The chemotherapy treatments necessary to treat Acute Myeloid Leukemia (AML) in children can be grueling on the body, and can cause health-related complications during therapy, as well as long down the road after remission. Children receiving chemotherapy for AML receive 4 to 5 intensive chemotherapy courses, and while some children recover quickly from each course, others may take several months or more, which increases their risk for life-threatening infections.
In a recent paper published in The Journal of Clinical Oncology, researchers from Baylor College of Medicine, Children's Oncology Group, University of Southern California, Hospital for Sick Children, Children's Mercy Hospitals and Clinics and University of Washington School of Medicine, discovered a way to predict which children are at highest risk for delayed recovery, a finding that may have significant implications for treatment-related morbidity and mortality.
The paper examines the role of telomeres in blood count recovery, particularly how the length of a patient's telomeres can indicate the rate of white blood cell recovery following chemotherapy treatment.
"Telomeres are the protective caps on chromosome ends that keep DNA from fraying as you age, much like the plastic end of a shoelace prevents it from unraveling. We were interested in telomere length as a marker of blood count recovery, because defects in telomere maintenance are known risks for bone marrow failure and aplastic anemia," said Dr. Maria Monica Gramatges, assistant professor of pediatric oncology at Baylor College of Medicine. "We know that up to 15-20% of children can take two months or longer to recover their blood counts after a course of AML chemotherapy. Our goal was to understand if these children had an underlying genetic predisposition associated with an impaired capacity for recovery."

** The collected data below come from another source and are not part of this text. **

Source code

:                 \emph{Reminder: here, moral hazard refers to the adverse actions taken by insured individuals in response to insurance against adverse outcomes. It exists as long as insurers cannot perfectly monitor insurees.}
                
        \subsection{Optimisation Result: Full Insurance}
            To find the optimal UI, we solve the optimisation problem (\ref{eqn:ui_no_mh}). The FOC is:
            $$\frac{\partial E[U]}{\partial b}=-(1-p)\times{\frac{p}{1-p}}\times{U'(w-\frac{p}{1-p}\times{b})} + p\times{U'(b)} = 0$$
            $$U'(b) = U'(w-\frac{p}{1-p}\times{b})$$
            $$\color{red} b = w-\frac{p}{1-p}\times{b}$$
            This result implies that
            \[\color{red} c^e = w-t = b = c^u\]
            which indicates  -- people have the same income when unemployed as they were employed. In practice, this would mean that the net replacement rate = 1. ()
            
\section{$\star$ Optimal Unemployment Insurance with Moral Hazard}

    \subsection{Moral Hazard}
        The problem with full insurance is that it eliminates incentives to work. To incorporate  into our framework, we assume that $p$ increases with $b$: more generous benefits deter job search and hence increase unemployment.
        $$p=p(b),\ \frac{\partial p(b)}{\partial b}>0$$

Gramatges and her colleagues hypothesized that short remission telomere length could be associated with a delay in blood count recovery in children receiving therapy for AML.
Gramatges obtained remission bone marrow samples following the first chemotherapy course from AML patients who recovered as expected (within 30 days) after each chemotherapy course, and from AML patients who experienced significant delays after chemotherapy. She then measured telomere length on each subject and categorized the group by quartile, from shortest to longest.
Subjects in the shortest telomere length quartile took the longest to recover, especially during the last two courses of chemotherapy, with some in that group not even recovering at all.
These findings support the hypothesis that telomeres are an indicator of capacity for blood count recovery following chemotherapy treatment.
Gramatges hopes the results of the AML project will be helpful in further understanding which children are at a higher risk for prolonged myelosuppression (low blood counts), and how to target those children at the highest risk for slow recovery with modified treatments, improved supportive care, and closer monitoring in order to prevent potential complications such as severe infections.
"A significant proportion of children with AML suffer from treatment-related toxicities, with some succumbing to complications of the therapies we give, rather than from the actual cancer itself," says Gramatges. "We hope this research will help us identify those who are at a higher risk for delayed recovery and use this knowledge to reduce the morbidity and mortality associated with AML treatment."